Pembaca mungkin pernah mengalami juga, seperti juga halnya cerita anak saya, kala itu pernah mencari jawaban "pulau terbesar di Indonesia", dan Google menjawabnya "pulau Jawa"... wkwkwkwk...

Lingkaran Mesin

Pertanyaannya adalah, sejauh mana kita membiarkan mesin-mesin ini mengatur informasi yang masuk ke dalam pikiran kita?  

Mengintip masa depan internet, mungkin saja kita akan melihat dunia maya yang dihuni oleh konten-konten buatan mesin. Kita harus bertanya pada diri sendiri, apakah kita siap dengan konsekuensi dari dunia di mana mesin-mesin memberi makan mesin lainnya?
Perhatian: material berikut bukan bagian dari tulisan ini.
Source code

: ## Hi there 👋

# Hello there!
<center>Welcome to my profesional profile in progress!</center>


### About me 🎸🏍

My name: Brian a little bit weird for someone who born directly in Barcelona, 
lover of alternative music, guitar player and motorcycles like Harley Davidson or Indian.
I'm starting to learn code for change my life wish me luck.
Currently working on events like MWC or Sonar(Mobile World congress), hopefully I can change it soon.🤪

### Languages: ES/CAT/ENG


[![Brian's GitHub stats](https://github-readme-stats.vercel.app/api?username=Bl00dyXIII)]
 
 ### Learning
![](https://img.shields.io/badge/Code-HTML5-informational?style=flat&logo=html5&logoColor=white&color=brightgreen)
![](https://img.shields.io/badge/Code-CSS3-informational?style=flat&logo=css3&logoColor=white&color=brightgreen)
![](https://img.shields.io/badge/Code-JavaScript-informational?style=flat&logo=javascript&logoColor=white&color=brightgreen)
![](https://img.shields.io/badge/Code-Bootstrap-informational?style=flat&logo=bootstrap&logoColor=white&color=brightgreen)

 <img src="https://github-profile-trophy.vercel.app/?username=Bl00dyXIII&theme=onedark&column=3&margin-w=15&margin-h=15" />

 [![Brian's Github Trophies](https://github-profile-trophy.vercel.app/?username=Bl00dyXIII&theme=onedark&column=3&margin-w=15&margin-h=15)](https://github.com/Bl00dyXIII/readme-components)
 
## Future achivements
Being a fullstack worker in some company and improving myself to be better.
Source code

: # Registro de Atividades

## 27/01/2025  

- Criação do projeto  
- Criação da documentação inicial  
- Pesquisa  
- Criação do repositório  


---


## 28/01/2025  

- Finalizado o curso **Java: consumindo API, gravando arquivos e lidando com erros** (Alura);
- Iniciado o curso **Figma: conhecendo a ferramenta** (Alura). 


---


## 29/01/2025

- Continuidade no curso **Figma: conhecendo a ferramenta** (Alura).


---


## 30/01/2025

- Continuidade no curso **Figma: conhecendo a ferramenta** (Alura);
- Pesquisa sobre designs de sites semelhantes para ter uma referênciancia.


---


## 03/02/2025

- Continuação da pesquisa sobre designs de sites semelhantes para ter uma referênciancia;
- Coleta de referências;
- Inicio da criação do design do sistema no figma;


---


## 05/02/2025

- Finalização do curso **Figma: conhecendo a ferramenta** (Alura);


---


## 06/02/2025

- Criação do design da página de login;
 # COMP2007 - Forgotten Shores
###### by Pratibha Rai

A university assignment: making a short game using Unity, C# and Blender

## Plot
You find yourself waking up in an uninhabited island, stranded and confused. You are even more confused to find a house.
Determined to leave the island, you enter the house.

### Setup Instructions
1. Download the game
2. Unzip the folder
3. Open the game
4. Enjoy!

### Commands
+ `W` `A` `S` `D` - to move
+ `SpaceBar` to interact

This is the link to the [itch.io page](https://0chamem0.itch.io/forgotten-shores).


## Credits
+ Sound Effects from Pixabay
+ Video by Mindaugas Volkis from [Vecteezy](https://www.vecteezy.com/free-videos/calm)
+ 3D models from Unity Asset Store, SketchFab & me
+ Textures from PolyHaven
Apakah kita ingin hidup dalam lingkaran mesin, di mana kebenaran dan kekeliruan mungkin saja menjadi kabur?

Saat kita tertawa pada cerita absurd ini, sebaiknya kita juga merenungkan apa yang sebenarnya kita inginkan dari dunia maya ini. Mungkin, saatnya bagi kita untuk lebih berhati-hati, lebih kritis, dan lebih sadar akan peran teknologi dalam membentuk pemahaman kita tentang dunia. 

Mungkin, saatnya bagi kita untuk merdeka dari belenggu lingkaran mesin, dan memastikan bahwa kebijaksanaan manusia tetap menjadi panduan utama dalam mengarungi lautan informasi digital ini.